WORK INSTRUCTIONS => Go through the entries below and copy every line that holds the word "calculateColumnTotal".

THE INPUT =>
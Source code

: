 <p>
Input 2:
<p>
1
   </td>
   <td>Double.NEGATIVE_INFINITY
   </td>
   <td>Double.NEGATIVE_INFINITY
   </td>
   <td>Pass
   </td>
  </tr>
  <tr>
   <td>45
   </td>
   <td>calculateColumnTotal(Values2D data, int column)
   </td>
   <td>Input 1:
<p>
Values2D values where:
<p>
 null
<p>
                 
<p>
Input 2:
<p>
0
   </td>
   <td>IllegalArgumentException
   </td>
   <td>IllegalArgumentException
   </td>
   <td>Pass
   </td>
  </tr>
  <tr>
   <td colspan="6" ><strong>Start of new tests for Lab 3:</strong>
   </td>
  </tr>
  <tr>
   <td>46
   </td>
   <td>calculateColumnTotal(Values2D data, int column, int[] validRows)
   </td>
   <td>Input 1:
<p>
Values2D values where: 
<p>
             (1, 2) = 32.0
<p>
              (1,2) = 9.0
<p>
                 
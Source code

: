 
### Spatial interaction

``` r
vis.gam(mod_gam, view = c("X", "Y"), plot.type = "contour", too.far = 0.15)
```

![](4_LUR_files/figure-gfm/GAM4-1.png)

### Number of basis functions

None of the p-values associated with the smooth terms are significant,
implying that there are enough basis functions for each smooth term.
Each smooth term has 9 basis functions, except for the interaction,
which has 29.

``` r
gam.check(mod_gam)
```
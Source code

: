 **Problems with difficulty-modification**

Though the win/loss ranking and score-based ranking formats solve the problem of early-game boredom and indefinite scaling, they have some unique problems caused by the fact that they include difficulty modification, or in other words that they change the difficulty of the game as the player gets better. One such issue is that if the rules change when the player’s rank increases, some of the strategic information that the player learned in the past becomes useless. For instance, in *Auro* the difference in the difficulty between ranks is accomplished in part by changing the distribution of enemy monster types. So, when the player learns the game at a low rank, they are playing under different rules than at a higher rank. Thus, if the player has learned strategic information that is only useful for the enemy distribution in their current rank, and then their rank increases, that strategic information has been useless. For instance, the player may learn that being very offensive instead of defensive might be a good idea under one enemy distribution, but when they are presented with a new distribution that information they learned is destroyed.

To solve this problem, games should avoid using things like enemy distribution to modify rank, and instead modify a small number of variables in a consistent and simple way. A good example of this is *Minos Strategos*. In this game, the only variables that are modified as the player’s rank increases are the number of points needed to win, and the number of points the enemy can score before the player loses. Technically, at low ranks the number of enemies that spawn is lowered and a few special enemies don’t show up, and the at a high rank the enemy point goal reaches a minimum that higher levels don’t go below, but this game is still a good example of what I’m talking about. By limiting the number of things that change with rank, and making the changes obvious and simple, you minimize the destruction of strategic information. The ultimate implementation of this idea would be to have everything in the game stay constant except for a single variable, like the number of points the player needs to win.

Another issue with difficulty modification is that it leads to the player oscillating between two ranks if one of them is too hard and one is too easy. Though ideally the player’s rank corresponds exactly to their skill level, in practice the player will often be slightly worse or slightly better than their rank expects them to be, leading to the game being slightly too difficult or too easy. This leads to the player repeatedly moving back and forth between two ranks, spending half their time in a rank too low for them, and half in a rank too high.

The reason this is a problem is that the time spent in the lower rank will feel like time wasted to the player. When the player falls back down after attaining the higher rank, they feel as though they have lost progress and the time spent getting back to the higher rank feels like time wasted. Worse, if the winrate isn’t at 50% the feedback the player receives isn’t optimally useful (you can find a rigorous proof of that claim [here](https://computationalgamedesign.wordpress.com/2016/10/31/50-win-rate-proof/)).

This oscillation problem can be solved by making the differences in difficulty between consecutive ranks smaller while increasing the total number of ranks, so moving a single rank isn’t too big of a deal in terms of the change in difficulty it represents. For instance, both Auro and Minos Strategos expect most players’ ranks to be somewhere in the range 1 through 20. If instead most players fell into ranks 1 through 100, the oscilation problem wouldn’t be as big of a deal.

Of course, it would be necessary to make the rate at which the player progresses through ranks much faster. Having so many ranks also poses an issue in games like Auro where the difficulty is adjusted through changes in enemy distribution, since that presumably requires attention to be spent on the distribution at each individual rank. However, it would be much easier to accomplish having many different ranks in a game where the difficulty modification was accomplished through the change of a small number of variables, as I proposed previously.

SOLUTION FOR THIS EXERCISE =>
   <td>calculateColumnTotal(Values2D data, int column)
   <td>calculateColumnTotal(Values2D data, int column, int[] validRows)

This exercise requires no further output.